Heaven will not be made into hell because of your own guilt and God never intended to put all the weight of the world on our shoulders. Gesthemene showed how the world was placed on Christ's shoulders as he sweat blood. This cup has not been given to us. Each person has the responsibility of their own soul. In heaven you will not be able to feel guilt that you could have saved someone. That's between them and God. The analogy of the sinking ship doesn't work in this case. It isn't you trying to save people and watching them drown because you didn't try hard enough or gave up. It's Christ that saves them, him alone. If they drown, they do so because they do so of their own decision.


Furthermore, and perhaps the most controversial of these issues, is the question of opportunity. I believe the best position to settle on is that of reserved judgment in this area. We don't know what happens to all those who do not hear, and let us not pretend we do. I believe that the work of God, in smashing his cross against the door of every heart will not go unheeded by so many as it seems. God seeks that all will be saved, and for certain, he is not sitting idly by watching his followers do the work for him. He is seeking to save the lost, and is not willing that one would perish, not even one. Ask yourself, who do you think would win in the boxing match with God and humanity? God's grace abounds, though he gives us a will, he is patient and not quick to wrath. I believe it is best to err on the side of grace; God won't give up on people.
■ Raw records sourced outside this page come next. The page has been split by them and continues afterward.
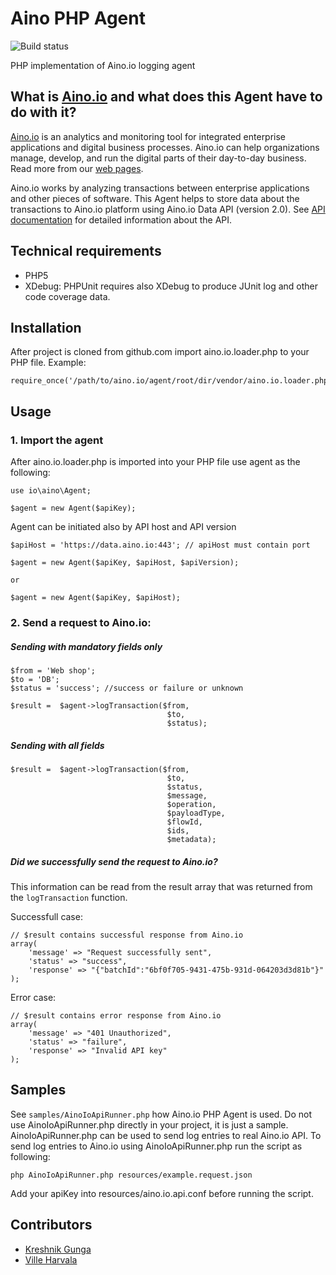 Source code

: # Aino PHP Agent

![Build status](https://circleci.com/gh/Aino-io/agent-php.svg?style=shield&circle-token=6f1907380979d4ae35e2dbaba408ac63f7c0bc00)

PHP implementation of Aino.io logging agent

## What is [Aino.io](http://aino.io) and what does this Agent have to do with it?

[Aino.io](http://aino.io) is an analytics and monitoring tool for integrated enterprise applications and digital business processes. Aino.io can help organizations manage, develop, and run the digital parts of their day-to-day business. Read more from our [web pages](http://aino.io).

Aino.io works by analyzing transactions between enterprise applications and other pieces of software. This Agent helps to store data about the transactions to Aino.io platform using Aino.io Data API (version 2.0). See [API documentation](http://www.aino.io/api) for detailed information about the API.

## Technical requirements
* PHP5
* XDebug: PHPUnit requires also XDebug to produce JUnit log and other code coverage data.


## Installation
After project is cloned from github.com import aino.io.loader.php to your PHP file.
Example:

```
require_once('/path/to/aino.io/agent/root/dir/vendor/aino.io.loader.php');
```

## Usage

### 1. Import the agent
After aino.io.loader.php is imported into your PHP file use agent as the following:

```
use io\aino\Agent;

$agent = new Agent($apiKey);
```
Agent can be initiated also by API host and API version
```
$apiHost = 'https://data.aino.io:443'; // apiHost must contain port

$agent = new Agent($apiKey, $apiHost, $apiVersion);

or

$agent = new Agent($apiKey, $apiHost);
```

### 2. Send a request to Aino.io:

##### Sending with mandatory fields only

```
$from = 'Web shop';
$to = 'DB';
$status = 'success'; //success or failure or unknown

$result =  $agent->logTransaction($from,
                                   $to,
                                   $status);
```

##### Sending with all fields

```
$result =  $agent->logTransaction($from,
                                   $to,
                                   $status,
                                   $message,
                                   $operation,
                                   $payloadType,
                                   $flowId,
                                   $ids,
                                   $metadata);
```

##### Did we successfully send the request to Aino.io?
This information can be read from the result array that was returned from the ```logTransaction``` function.

Successfull case:
```
// $result contains successful response from Aino.io
array(
    'message' => "Request successfully sent",
    'status' => "success",
    'response' => "{"batchId":"6bf0f705-9431-475b-931d-064203d3d81b"}"
);
```

Error case:
```
// $result contains error response from Aino.io
array(
    'message' => "401 Unauthorized",
    'status' => "failure",
    'response' => "Invalid API key"
);
```

## Samples
See ```samples/AinoIoApiRunner.php``` how Aino.io PHP Agent is used. Do not use AinoIoApiRunner.php
directly in your project, it is just a sample. AinoIoApiRunner.php can be used to send log entries to real
Aino.io API. To send log entries to Aino.io using AinoIoApiRunner.php run the script as following:

```
php AinoIoApiRunner.php resources/example.request.json

```

Add your apiKey into resources/aino.io.api.conf before running the script.

## Contributors

* [Kreshnik Gunga](https://github.com/kgunga)
* [Ville Harvala](https://github.com/vharvala)
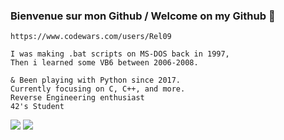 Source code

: ### Bienvenue sur mon Github / Welcome on my Github :fox_face:

```https://www.codewars.com/users/Rel09```
```
I was making .bat scripts on MS-DOS back in 1997,
Then i learned some VB6 between 2006-2008.

& Been playing with Python since 2017.
Currently focusing on C, C++, and more.
Reverse Engineering enthusiast
42's Student
```
 <img class="img" src="https://github-readme-stats.vercel.app/api/top-langs/?username=Rel09&theme=radical&layout=compact"/>
<img class="img" src="https://www.codewars.com/users/Rel09/badges/large" />


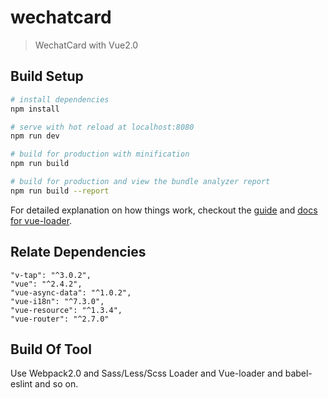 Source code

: # wechatcard

> WechatCard with Vue2.0

## Build Setup

``` bash
# install dependencies
npm install

# serve with hot reload at localhost:8080
npm run dev

# build for production with minification
npm run build

# build for production and view the bundle analyzer report
npm run build --report
```

For detailed explanation on how things work, checkout the [guide](http://vuejs-templates.github.io/webpack/) and [docs for vue-loader](http://vuejs.github.io/vue-loader).

## Relate Dependencies

```
"v-tap": "^3.0.2",
"vue": "^2.4.2",
"vue-async-data": "^1.0.2",
"vue-i18n": "^7.3.0",
"vue-resource": "^1.3.4",
"vue-router": "^2.7.0"
```

## Build Of Tool

Use Webpack2.0 and Sass/Less/Scss Loader and Vue-loader and babel-eslint and so on.
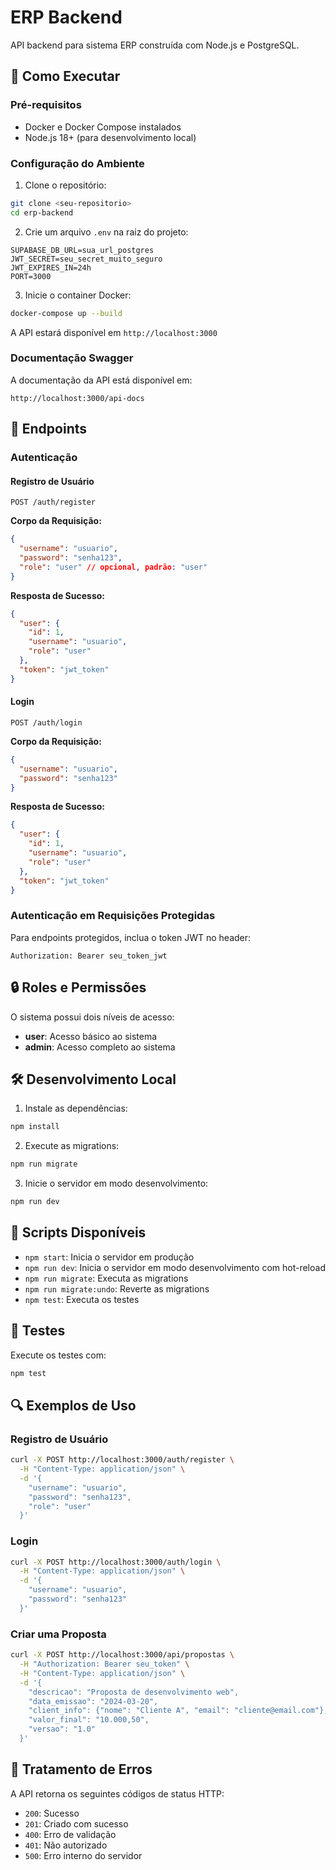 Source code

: # ERP Backend

API backend para sistema ERP construída com Node.js e PostgreSQL.

## 🚀 Como Executar

### Pré-requisitos
- Docker e Docker Compose instalados
- Node.js 18+ (para desenvolvimento local)

### Configuração do Ambiente

1. Clone o repositório:
```bash
git clone <seu-repositorio>
cd erp-backend
```

2. Crie um arquivo `.env` na raiz do projeto:
```env
SUPABASE_DB_URL=sua_url_postgres
JWT_SECRET=seu_secret_muito_seguro
JWT_EXPIRES_IN=24h
PORT=3000
```

3. Inicie o container Docker:
```bash
docker-compose up --build
```

A API estará disponível em `http://localhost:3000`

### Documentação Swagger

A documentação da API está disponível em:
```
http://localhost:3000/api-docs
```

## 📌 Endpoints

### Autenticação

#### Registro de Usuário
```http
POST /auth/register
```

**Corpo da Requisição:**
```json
{
  "username": "usuario",
  "password": "senha123",
  "role": "user" // opcional, padrão: "user"
}
```

**Resposta de Sucesso:**
```json
{
  "user": {
    "id": 1,
    "username": "usuario",
    "role": "user"
  },
  "token": "jwt_token"
}
```

#### Login
```http
POST /auth/login
```

**Corpo da Requisição:**
```json
{
  "username": "usuario",
  "password": "senha123"
}
```

**Resposta de Sucesso:**
```json
{
  "user": {
    "id": 1,
    "username": "usuario",
    "role": "user"
  },
  "token": "jwt_token"
}
```

### Autenticação em Requisições Protegidas

Para endpoints protegidos, inclua o token JWT no header:
```http
Authorization: Bearer seu_token_jwt
```

## 🔒 Roles e Permissões

O sistema possui dois níveis de acesso:
- **user**: Acesso básico ao sistema
- **admin**: Acesso completo ao sistema

## 🛠 Desenvolvimento Local

1. Instale as dependências:
```bash
npm install
```

2. Execute as migrations:
```bash
npm run migrate
```

3. Inicie o servidor em modo desenvolvimento:
```bash
npm run dev
```

## 📝 Scripts Disponíveis

- `npm start`: Inicia o servidor em produção
- `npm run dev`: Inicia o servidor em modo desenvolvimento com hot-reload
- `npm run migrate`: Executa as migrations
- `npm run migrate:undo`: Reverte as migrations
- `npm test`: Executa os testes

## 🧪 Testes

Execute os testes com:
```bash
npm test
```

## 🔍 Exemplos de Uso

### Registro de Usuário
```bash
curl -X POST http://localhost:3000/auth/register \
  -H "Content-Type: application/json" \
  -d '{
    "username": "usuario",
    "password": "senha123",
    "role": "user"
  }'
```

### Login
```bash
curl -X POST http://localhost:3000/auth/login \
  -H "Content-Type: application/json" \
  -d '{
    "username": "usuario",
    "password": "senha123"
  }'
```

### Criar uma Proposta
```bash
curl -X POST http://localhost:3000/api/propostas \
  -H "Authorization: Bearer seu_token" \
  -H "Content-Type: application/json" \
  -d '{
    "descricao": "Proposta de desenvolvimento web",
    "data_emissao": "2024-03-20",
    "client_info": {"nome": "Cliente A", "email": "cliente@email.com"},
    "valor_final": "10.000,50",
    "versao": "1.0"
  }'
```

## 🚨 Tratamento de Erros

A API retorna os seguintes códigos de status HTTP:

- `200`: Sucesso
- `201`: Criado com sucesso
- `400`: Erro de validação
- `401`: Não autorizado
- `500`: Erro interno do servidor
Also, I believe that somehow the story is not over at death. I don't know how, or what this really means, but the Word of God does not return void, which means to me, that in the end, he gets his man. The will of man will not defeat the will of God. The great story of God's infinite grace does not end with God settling with a mere handful of humanity while the rest are being tortured for eternity. God doesn't give up that easily. He gave his life for all of humanity so that someday every knee shall bow, and every tongue confess. Though someone may fend off God's pounding for as long as they can, maybe even forever, he is still smashing that wondrous cross into their door while they are inside with their hands over their ears in a hell that they have created for themselves.


This is the greatest story of all time, the story of God saving humanity. It is this story that we proclaim to the world all throughout our lives. "Jesus saves!", not me. The Christian life is not about excess guilt from not evangelizing, but it is rejoicing of what God has done. And it is out of this rejoicing that should lead us to spread the word, and to tell the story of what God has done. With this in mind then, the Christian can sleep at night, and with a smile.